The letter comes to us compliments of the Ann Druffel Special Collection, a section of the online Expanding Frontiers Archive. The April 23, 1993, note was apparently written as part of ongoing correspondence. It does not seem difficult to envision why Druffel, a pioneer of modern UFO research, may have identified this particular message from Betty as one to keep on file.


Betty opens the letter by seemingly agreeing with Druffel that the abduction scene is in chaos. She says she receives a couple of phone calls a week from people thinking they have been abducted and tells them to contact Budd Hopkins (who was a relatively famous – if dubious - researcher of alien abduction and an advocate of hypnosis as a memory enhancer).

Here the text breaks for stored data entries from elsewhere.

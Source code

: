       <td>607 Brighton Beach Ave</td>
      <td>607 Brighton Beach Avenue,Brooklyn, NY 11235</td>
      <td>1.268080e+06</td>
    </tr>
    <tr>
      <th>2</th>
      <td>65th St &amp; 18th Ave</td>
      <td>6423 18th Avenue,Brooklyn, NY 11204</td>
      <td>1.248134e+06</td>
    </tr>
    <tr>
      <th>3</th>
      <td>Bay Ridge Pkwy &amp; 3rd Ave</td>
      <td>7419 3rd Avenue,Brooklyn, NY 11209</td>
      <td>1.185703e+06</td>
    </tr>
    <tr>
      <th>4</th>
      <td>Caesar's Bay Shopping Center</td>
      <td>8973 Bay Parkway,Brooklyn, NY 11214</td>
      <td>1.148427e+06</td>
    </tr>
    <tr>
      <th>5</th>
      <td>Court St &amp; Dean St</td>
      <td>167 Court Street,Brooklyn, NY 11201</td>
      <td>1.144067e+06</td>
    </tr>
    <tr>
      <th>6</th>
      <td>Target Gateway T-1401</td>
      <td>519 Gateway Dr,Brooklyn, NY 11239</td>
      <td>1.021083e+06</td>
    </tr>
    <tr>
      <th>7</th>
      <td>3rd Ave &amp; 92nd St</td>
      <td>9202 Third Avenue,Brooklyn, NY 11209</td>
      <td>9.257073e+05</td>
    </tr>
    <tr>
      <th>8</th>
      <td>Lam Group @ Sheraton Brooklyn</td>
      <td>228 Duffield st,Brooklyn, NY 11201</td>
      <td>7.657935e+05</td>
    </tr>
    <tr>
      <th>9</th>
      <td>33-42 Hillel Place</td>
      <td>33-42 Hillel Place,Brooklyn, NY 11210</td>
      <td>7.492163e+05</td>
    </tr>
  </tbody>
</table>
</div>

“I know I am not going to believe them,” Betty adds.


Betty and Barney Hill

She suggests investigators share the blame for the chaos. Betty describes how she watched a well-known investigator over the course of a few days pressure a woman into submitting to his hypnosis to uncover what he told the woman were her abductions. He persisted through her resistance and even though she declared she never so much as had a UFO sighting. The investigator told her this was because her mind had been blocked.


“She continued to refuse,” Betty explained to Druffel. “Then he suggested hypnosis, to cut down on her smoking, and she agreed. He said a few words, and then told her to tell him about her abduction. She said she was not in a trance, and she never had an abduction. The argument went on for a while, and she finally decided, to get rid of him, by saying she was told to never discuss this. He went home, happy, he had uncovered another abduction.”

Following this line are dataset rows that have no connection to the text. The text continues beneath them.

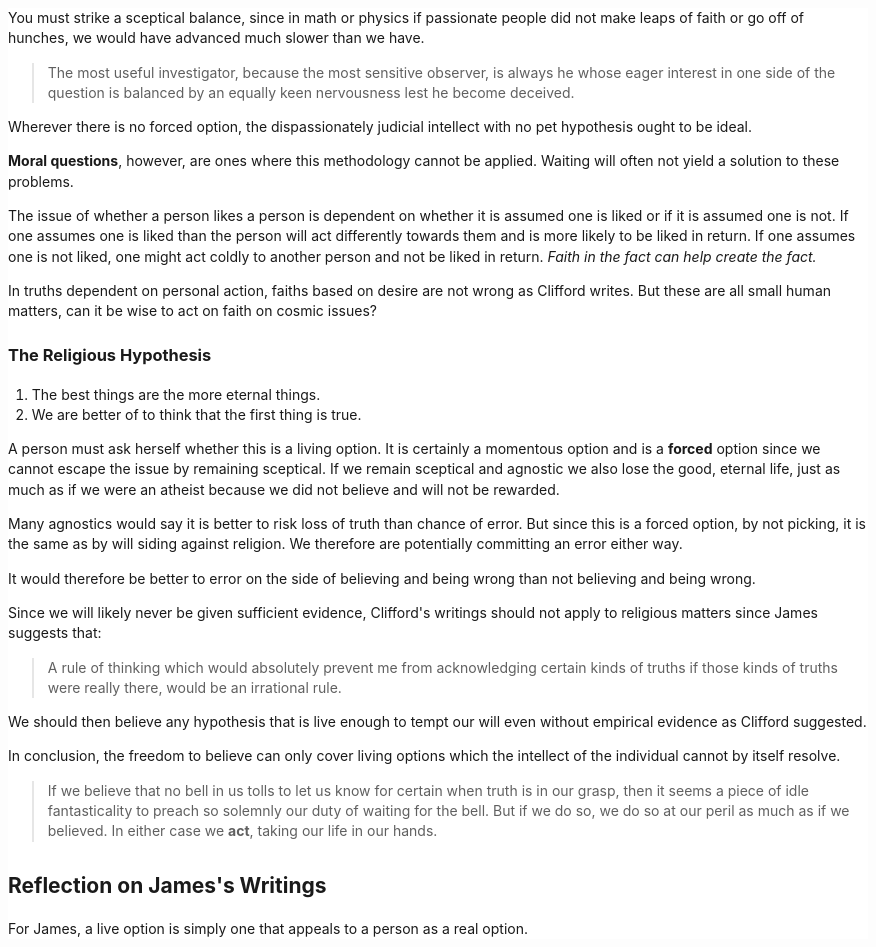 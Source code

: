You must strike a sceptical balance, since in math or physics if passionate people did not make leaps of faith or go off of hunches, we would have advanced much slower than we have.

> The most useful investigator, because the most sensitive observer, is always he whose eager interest in one side of the question is balanced by an equally keen nervousness lest he become deceived.

Wherever there is no forced option, the dispassionately judicial intellect with no pet hypothesis ought to be ideal.

**Moral questions**, however, are ones where this methodology cannot be applied. Waiting will often not yield a solution to these problems. 

The issue of whether a person likes a person is dependent on whether it is assumed one is liked or if it is assumed one is not. If one assumes one is liked than the person will act differently towards them and is more likely to be liked in return. If one assumes one is not liked, one might act coldly to another person and not be liked in return. *Faith in the fact can help create the fact.*

In truths dependent on personal action, faiths based on desire are not wrong as Clifford writes. But these are all small human matters, can it be wise to act on faith on cosmic issues?

### The Religious Hypothesis
1. The best things are the more eternal things.
2. We are better of to think that the first thing is true.

A person must ask herself whether this is a living option. It is certainly a momentous option and is a **forced** option since we cannot escape the issue by remaining sceptical. If we remain sceptical and agnostic we also lose the good, eternal life, just as much as if we were an atheist because we did not believe and will not be rewarded.

Many agnostics would say it is better to risk loss of truth than chance of error. But since this is a forced option, by not picking, it is the same as by will siding against religion. We therefore are potentially committing an error either way.

It would therefore be better to error on the side of believing and being wrong than not believing and being wrong.

Since we will likely never be given sufficient evidence, Clifford's writings should not apply to religious matters since James suggests that:

> A rule of thinking which would absolutely prevent me from acknowledging certain kinds of truths if those kinds of truths were really there, would be an irrational rule.

We should then believe any hypothesis that is live enough to tempt our will even without empirical evidence as Clifford suggested.

In conclusion, the freedom to believe can only cover living options which the intellect of the individual cannot by itself resolve.

> If we believe that no bell in us tolls to let us know for certain when truth is in our grasp, then it seems a piece of idle fantasticality to preach so solemnly our duty of waiting for the bell. But if we do so, we do so at our peril as much as if we believed. In either case we **act**, taking our life in our hands.

## Reflection on James's Writings
For James, a live option is simply one that appeals to a person as a real option.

I wonder how happy his hypnosis subjects were.


Betty suggested investigators suppress information that contradicts their preferred narratives and sensationalize circumstances to appeal to wider audiences. This is arguably very much a staple of the UFO subculture, then and now.


“I have found if information disappears,” Betty explained, “it is not the government, but other investigators. I gave a report I wrote to one, and later he told me, he took my report, changed it a bit, and sold it for a good price.”


Betty then proceeded to tell Druffel, “Our best friend in the 1960s was head of intelligence at Pease AF Base, and I have been paid by them to give lectures about ufos, at different bases. Also I have been paid by different government agencies for some of my research.”


I don't recall Donald Keyhoe ever mentioning that part during any of his monologues about Air Force and CIA cover-ups. Go figure.


Continuing to describe the nature of her relationships with government agencies and military personnel, Betty concluded, “When some one [sic] writes to them asking for ufo information, they check with me as to the identity of the writer.”